How to Choose an Aviation Headset [Buying Guide for Pilots]

Oct 26, 2021

Why do I need an aviation headset?

As pilots who are accustomed to cockpit noise, depending on the type of aircraft we fly, we may not even think the noise is all that loud. However, The FAA Hearing and Noise in Aviation safety brochure reminds us that sound levels in a small single engine cockpit can reach 90 dB and sustained exposure to noise over 90 dB can cause permanent hearing loss. This means it’s time to reach for hearing protection in the form of a pilot headset.

Headsets provide more than just hearing protection and decreased cabin noise though. They also offer hands-free communications with ATC and passengers, making it even more appealing to fly with a headset.

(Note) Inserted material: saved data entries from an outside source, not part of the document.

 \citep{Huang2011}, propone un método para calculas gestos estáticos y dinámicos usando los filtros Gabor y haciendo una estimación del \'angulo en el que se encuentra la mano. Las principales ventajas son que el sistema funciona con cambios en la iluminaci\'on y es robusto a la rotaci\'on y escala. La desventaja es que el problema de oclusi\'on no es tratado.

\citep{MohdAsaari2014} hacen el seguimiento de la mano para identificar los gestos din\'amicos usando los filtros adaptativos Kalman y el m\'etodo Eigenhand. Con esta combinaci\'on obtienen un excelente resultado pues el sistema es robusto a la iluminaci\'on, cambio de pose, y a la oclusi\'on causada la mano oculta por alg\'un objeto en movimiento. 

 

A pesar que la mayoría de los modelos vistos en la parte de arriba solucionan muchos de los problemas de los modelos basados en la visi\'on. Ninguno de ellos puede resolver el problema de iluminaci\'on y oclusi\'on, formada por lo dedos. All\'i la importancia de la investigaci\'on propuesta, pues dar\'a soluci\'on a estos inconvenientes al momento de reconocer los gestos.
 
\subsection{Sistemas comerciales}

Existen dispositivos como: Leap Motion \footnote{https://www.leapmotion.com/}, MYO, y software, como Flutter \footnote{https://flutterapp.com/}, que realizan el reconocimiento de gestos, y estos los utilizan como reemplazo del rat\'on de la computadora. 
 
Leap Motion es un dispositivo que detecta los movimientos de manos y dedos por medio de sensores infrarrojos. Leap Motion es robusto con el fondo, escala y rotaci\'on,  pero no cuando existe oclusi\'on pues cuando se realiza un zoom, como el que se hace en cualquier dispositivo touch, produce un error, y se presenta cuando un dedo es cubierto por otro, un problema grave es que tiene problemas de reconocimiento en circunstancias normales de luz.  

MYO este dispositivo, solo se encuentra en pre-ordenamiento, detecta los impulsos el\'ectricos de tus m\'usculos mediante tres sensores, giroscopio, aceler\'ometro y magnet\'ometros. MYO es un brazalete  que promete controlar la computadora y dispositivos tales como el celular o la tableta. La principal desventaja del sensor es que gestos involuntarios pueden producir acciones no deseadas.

Should I buy my own headset as a pilot?

None of us enjoy purchasing something we don’t really need, so the first question many new pilots ask when scanning a recommended gear list is, “Do I really need to buy my own headset? Can’t I just rent or borrow one from my school?” While a rental or loaner may be possible, at least to get started, for most pilots it still makes sense to purchase your own headset even if your budget can only support an entry-level model. 

For starters, the communal headsets that you may find through a school will probably not be the top-of-the-line models and they will have already sustained plenty of wear and tear from other students. A used entry-level headset is likely to be uncomfortable and potentially ill-fitting.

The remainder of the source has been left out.